— EXERCISE DESCRIPTION —
Please set down exactly the lines of the listing below from the line containing "Configure the policy" through the line containing "IASE supplies an OVAL check.", both lines included, leaving out all other lines.
- Opening Delimiter -
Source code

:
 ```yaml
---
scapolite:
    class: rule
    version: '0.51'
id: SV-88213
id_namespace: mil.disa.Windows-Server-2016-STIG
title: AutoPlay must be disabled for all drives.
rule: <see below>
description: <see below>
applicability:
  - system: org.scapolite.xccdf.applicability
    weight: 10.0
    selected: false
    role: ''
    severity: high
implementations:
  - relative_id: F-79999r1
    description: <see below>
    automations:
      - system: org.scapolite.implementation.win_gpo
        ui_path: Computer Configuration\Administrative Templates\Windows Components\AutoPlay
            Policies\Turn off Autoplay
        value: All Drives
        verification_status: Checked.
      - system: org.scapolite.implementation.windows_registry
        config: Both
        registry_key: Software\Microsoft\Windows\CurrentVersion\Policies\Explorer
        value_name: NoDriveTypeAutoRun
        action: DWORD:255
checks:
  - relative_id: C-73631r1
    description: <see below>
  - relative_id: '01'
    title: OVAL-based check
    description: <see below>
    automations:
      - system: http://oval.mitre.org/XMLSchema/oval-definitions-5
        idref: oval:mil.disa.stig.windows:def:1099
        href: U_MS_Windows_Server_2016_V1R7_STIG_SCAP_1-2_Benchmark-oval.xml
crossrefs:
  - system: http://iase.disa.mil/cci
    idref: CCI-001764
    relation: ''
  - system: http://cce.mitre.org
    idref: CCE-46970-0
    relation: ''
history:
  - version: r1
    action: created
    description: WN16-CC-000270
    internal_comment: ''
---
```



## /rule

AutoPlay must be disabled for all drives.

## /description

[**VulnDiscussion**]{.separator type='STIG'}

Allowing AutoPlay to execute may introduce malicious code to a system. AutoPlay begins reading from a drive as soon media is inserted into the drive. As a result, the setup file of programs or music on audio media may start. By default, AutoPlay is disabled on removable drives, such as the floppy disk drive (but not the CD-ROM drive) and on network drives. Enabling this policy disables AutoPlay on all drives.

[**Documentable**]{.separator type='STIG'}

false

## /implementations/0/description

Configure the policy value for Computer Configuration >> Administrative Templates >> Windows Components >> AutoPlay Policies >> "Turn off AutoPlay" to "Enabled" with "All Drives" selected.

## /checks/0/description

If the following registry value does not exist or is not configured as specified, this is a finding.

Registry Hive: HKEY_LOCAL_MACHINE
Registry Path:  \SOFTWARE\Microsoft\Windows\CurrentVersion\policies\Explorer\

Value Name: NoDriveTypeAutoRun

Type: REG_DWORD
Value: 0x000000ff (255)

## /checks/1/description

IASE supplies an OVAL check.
- Closing Delimiter -
- Opening Delimiter -
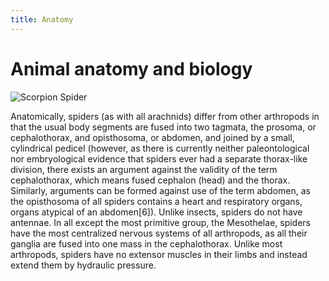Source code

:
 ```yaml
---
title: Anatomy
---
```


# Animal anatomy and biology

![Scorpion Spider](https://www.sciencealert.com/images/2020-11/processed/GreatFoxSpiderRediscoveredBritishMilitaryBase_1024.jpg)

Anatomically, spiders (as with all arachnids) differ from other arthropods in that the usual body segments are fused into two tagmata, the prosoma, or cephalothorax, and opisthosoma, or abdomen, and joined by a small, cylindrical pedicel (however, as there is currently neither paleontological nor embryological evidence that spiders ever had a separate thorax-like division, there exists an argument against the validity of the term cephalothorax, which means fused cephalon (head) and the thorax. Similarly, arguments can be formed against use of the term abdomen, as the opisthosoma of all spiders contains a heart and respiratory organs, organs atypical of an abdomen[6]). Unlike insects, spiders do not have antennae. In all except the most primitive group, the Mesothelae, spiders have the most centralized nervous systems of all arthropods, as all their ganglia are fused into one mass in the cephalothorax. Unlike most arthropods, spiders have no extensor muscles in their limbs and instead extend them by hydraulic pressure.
- Closing Delimiter -
— SOLUTION TO THIS PROBLEM —
Configure the policy value for Computer Configuration >> Administrative Templates >> Windows Components >> AutoPlay Policies >> "Turn off AutoPlay" to "Enabled" with "All Drives" selected.

## /checks/0/description

If the following registry value does not exist or is not configured as specified, this is a finding.

Registry Hive: HKEY_LOCAL_MACHINE
Registry Path:  \SOFTWARE\Microsoft\Windows\CurrentVersion\policies\Explorer\

Value Name: NoDriveTypeAutoRun

Type: REG_DWORD
Value: 0x000000ff (255)

## /checks/1/description

IASE supplies an OVAL check.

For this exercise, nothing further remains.